July 28, 2010Read: Matthew 11
"Come to me, all of you who are weary and burdened and I'll give you rest." --Matthew 11:28
We've all heard the phrase "God is in your corner." Sounds comforting, no? But if you've ever seen a cornerman at work, the phrase takes on new meaning. Especially if you compare what he does to what we know of God, the similarities are striking.
He has his fighter's best interest in mind.
He knows what his fighter can handle.
He never takes his eyes off his fighter.
He knows his fighter's strengths and weaknesses.
He knows the opponent's strengths and weaknesses.
He treats his fighter's wounds.
He gives wise advice on how to win the fight.
He knows when his fighter's had enough.
Win or lose, he's always there to pick him up.
(Now, compare all that to what a cornerman does.)
Come to think of it, have you ever seen a fighter avoid his corner between rounds? Me neither.
PRAYFIT TIP: THE TIMING OF IT ALL
You need your abs and core fresh during your entire training session, especially during bent-over moves like Romanian or stiff-legged deadlifts, and during all types of squatting moves. And that goes for both men and women!
Many of you might be working with a trainer who has you going from an abs move into a bent-over move or squat-type of exercise in superset fashion, and I realize he or she is doing it to keep your heart rate up, to keep it fun with lots of variety, etc. But realize that you could be putting yourself at risk of injury by doing so.
During squatting moves or bent-over moves, your core and abs work to stabilize your spine -- think of them as an inner weightlifting belt -- but if they’re weak and fatigued, you won’t be able to generate the necessary pressure inside to hold your spine in perfect alignment.
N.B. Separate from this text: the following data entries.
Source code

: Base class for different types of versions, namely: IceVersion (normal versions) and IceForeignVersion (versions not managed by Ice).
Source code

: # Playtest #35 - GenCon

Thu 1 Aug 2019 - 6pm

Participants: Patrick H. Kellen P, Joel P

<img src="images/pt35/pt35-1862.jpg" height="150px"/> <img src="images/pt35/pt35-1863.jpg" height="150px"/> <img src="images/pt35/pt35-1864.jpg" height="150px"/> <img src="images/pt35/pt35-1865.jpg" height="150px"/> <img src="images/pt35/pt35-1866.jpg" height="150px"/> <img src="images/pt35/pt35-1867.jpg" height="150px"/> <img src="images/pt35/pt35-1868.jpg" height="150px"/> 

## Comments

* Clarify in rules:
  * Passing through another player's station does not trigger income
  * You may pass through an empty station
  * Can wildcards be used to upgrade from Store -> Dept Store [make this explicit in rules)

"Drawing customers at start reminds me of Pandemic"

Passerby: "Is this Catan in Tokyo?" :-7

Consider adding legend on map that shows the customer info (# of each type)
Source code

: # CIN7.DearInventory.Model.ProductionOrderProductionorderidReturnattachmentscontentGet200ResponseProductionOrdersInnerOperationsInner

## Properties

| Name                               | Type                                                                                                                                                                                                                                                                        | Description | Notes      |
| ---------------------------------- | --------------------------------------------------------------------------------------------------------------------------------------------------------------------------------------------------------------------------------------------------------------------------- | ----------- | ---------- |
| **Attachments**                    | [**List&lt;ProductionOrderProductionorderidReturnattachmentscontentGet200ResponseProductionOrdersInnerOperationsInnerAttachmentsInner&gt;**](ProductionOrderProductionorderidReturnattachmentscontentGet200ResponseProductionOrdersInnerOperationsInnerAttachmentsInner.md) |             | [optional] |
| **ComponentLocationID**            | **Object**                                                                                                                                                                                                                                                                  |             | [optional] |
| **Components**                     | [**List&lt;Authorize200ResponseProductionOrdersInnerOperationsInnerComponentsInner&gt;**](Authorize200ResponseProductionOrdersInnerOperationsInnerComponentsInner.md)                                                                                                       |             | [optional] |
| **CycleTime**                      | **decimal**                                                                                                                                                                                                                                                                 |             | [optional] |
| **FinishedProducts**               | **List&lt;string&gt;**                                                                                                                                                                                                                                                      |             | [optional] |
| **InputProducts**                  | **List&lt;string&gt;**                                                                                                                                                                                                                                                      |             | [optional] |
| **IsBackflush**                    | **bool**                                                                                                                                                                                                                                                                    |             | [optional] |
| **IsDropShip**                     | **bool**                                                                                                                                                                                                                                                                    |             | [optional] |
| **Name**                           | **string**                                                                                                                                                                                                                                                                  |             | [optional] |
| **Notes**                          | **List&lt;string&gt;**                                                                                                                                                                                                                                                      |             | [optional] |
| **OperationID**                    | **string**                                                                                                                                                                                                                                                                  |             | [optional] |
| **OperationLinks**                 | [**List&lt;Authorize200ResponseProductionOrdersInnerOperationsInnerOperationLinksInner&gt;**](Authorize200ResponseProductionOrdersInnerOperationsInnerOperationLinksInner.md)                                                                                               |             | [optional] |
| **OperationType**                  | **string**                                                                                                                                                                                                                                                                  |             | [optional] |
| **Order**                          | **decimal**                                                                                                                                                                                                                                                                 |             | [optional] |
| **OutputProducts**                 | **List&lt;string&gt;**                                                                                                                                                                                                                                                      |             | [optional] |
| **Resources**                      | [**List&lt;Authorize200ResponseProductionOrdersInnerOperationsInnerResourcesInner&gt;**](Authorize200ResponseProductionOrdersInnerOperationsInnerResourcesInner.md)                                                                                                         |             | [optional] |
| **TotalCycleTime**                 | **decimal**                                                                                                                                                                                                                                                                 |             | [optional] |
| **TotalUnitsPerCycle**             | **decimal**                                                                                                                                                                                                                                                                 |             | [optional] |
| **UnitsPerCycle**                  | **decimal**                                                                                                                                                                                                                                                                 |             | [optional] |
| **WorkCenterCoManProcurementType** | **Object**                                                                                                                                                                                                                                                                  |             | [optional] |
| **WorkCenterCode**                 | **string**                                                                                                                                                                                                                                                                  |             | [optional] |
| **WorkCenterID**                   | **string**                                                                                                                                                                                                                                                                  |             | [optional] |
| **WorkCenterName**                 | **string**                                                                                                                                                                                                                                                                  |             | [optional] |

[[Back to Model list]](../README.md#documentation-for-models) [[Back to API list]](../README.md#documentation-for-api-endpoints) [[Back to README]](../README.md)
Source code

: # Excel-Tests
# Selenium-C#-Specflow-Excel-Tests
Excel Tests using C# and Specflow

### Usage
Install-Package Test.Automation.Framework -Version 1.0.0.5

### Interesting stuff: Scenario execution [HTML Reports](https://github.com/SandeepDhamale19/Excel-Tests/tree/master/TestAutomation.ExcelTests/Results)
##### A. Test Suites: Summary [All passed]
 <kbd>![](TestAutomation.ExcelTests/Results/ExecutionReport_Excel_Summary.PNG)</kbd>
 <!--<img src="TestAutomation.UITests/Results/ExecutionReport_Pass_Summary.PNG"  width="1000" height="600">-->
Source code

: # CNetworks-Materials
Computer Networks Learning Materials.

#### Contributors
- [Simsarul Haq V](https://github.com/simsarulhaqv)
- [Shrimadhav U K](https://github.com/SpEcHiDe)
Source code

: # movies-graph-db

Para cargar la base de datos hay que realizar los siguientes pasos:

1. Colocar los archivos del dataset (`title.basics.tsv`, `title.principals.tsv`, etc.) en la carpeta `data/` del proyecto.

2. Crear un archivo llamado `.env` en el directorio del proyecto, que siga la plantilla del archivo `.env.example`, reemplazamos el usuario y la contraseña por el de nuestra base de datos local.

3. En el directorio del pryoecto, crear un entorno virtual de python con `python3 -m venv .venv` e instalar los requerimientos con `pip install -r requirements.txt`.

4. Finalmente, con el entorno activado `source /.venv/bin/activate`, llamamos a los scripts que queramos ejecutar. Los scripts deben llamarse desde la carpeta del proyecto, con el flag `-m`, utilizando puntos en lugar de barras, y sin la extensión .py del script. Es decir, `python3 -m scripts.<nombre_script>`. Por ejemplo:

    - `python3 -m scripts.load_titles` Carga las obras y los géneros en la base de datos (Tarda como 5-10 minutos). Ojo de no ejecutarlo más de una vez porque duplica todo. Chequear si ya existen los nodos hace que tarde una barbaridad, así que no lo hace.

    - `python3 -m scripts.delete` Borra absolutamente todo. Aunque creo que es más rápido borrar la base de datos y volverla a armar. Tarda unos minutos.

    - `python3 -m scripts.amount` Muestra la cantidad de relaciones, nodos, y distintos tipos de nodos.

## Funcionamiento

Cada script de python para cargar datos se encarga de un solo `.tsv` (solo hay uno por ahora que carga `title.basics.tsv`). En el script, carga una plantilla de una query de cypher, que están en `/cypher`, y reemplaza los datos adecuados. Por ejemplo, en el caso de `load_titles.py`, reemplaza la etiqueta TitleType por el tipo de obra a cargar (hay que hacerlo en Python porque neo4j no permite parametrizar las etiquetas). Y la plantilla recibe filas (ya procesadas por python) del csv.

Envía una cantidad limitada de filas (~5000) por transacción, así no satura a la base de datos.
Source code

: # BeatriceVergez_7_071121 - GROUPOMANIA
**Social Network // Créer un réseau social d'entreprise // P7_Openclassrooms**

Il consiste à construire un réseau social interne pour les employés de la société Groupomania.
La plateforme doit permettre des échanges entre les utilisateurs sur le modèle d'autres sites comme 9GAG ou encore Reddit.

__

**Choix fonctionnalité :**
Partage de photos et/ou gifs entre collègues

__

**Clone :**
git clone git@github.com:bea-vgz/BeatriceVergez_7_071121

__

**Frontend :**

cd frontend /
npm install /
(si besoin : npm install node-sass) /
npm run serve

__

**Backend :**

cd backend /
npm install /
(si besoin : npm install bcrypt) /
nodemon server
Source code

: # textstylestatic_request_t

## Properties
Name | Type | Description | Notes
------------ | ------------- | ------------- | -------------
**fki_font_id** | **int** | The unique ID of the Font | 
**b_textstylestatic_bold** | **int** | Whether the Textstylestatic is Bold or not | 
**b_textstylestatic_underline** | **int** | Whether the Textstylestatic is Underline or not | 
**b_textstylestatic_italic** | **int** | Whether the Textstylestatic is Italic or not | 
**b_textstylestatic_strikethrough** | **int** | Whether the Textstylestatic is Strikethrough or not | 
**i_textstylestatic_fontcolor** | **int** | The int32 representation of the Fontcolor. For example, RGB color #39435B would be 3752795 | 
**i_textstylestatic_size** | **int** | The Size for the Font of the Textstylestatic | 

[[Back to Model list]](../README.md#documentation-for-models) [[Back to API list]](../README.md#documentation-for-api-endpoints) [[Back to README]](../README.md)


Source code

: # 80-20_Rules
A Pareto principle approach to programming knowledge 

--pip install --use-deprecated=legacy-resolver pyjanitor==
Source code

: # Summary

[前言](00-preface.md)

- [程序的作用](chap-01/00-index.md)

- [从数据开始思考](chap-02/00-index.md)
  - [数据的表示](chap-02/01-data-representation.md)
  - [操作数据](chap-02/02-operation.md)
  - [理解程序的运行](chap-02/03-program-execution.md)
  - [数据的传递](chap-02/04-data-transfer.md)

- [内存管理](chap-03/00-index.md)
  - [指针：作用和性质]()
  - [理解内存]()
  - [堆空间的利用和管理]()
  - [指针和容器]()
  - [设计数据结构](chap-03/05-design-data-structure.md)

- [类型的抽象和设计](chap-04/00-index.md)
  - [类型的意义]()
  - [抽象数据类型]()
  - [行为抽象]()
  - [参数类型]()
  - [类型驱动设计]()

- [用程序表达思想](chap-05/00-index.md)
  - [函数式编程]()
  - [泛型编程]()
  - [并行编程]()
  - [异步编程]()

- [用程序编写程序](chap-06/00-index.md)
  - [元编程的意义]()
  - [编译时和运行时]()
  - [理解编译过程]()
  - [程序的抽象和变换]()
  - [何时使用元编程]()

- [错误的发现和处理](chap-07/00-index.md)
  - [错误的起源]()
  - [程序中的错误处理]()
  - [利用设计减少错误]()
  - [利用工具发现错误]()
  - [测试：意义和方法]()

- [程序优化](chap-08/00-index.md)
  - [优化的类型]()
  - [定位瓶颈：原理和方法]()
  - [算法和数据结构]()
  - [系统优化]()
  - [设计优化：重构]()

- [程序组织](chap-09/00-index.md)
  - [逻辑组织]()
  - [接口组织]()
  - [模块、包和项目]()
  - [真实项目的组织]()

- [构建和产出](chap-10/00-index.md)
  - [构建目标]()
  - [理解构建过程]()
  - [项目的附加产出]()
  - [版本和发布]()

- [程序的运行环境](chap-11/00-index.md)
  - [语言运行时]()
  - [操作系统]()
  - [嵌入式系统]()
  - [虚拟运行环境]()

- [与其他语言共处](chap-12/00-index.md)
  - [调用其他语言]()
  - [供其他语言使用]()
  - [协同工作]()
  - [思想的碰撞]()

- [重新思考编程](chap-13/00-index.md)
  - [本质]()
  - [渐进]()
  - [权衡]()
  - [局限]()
The result: a weaker lift and a more unstable core.
Please don’t buy into the notion that you “fire up” the abs and core by training them first. That makes no sense and it won’t help you achieve your goals and, it bears repeating, could be promoting injury.
Finally, why put anything in a situation where you won’t be at your very best? By sacrificing your strength on multi-joint lifts that involve more muscle, you are working with less strength and building less muscle. You can always fatigue your abs last, when the need to have a stable core is not imperative.